- [TASK PROMPT] Write out the stretch of lines below that begins at the line with "## Instalação" and ends at the line with "Para inciarmos a", including both, exactly as given and nothing more.

-- DATA TO USE follows --

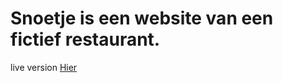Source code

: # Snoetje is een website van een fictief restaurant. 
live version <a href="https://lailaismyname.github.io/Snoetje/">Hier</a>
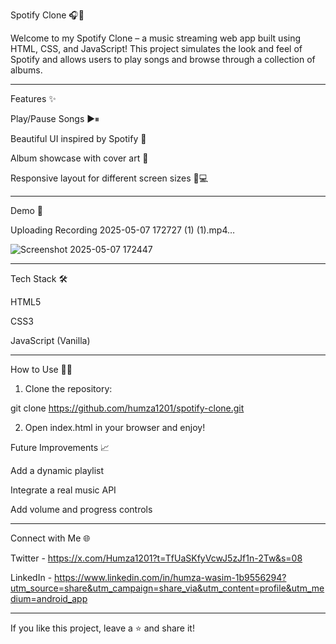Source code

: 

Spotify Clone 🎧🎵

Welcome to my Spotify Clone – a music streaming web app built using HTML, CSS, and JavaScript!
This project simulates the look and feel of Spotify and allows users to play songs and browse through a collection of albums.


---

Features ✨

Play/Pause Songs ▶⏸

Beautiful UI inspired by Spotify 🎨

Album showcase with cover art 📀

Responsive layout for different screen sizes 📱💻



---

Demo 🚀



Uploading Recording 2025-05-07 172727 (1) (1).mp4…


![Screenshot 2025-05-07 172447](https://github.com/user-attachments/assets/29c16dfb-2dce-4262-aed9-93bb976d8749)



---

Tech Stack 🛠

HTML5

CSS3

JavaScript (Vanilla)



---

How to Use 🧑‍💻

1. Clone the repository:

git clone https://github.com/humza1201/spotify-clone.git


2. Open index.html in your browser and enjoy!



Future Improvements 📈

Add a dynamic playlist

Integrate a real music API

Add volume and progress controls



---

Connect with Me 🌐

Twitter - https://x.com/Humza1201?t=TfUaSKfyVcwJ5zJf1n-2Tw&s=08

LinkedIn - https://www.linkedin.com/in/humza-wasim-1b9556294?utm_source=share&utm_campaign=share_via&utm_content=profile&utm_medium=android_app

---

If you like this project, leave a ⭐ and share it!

-- DATA TO USE concluded --
-- DATA TO USE follows --

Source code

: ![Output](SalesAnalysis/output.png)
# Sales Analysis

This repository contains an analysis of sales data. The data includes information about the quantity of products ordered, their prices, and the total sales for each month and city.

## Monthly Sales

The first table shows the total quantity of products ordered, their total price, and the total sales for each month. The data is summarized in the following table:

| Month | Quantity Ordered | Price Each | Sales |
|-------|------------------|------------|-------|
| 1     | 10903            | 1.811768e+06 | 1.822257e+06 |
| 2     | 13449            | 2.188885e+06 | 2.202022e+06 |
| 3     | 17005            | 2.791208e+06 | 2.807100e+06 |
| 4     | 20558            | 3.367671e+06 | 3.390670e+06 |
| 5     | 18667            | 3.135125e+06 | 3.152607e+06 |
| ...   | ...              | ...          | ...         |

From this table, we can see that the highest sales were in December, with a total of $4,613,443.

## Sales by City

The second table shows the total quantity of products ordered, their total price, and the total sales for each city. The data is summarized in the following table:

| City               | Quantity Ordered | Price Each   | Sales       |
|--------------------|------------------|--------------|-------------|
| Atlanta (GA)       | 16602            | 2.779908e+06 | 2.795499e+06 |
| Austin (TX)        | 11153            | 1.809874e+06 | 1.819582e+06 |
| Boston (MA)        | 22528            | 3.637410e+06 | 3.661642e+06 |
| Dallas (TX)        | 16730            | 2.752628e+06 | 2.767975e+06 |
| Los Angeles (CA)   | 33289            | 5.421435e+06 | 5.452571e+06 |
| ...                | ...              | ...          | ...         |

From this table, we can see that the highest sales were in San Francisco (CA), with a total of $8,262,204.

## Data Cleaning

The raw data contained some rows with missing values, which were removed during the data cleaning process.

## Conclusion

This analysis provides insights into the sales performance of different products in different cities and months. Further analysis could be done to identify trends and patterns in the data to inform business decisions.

-- DATA TO USE concluded --
-- DATA TO USE follows --

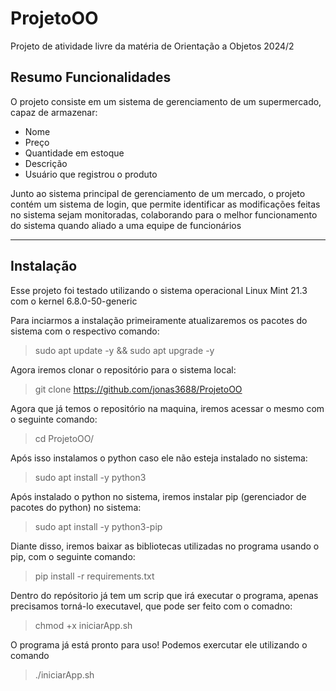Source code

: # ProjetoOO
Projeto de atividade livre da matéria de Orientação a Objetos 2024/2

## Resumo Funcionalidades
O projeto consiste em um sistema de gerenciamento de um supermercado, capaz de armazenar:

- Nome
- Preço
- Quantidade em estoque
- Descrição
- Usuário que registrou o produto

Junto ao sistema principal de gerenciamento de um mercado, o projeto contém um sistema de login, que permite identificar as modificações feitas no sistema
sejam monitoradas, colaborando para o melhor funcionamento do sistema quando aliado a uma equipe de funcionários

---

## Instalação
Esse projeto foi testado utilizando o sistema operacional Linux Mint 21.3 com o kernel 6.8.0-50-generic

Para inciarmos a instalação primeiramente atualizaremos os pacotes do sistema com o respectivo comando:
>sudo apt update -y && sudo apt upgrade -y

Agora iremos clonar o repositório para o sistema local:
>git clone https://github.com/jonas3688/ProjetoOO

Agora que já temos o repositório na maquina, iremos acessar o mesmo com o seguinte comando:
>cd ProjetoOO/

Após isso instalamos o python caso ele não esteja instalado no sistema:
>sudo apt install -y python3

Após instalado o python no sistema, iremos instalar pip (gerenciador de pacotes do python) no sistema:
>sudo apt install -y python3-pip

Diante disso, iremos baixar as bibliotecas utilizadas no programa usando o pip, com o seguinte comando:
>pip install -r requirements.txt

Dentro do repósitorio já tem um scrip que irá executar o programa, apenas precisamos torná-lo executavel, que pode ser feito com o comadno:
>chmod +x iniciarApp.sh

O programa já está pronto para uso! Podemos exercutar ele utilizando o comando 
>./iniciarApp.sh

-- DATA TO USE concluded --

- [ANSWER TO THE PROBLEM]
## Instalação
Esse projeto foi testado utilizando o sistema operacional Linux Mint 21.3 com o kernel 6.8.0-50-generic

Para inciarmos a instalação primeiramente atualizaremos os pacotes do sistema com o respectivo comando:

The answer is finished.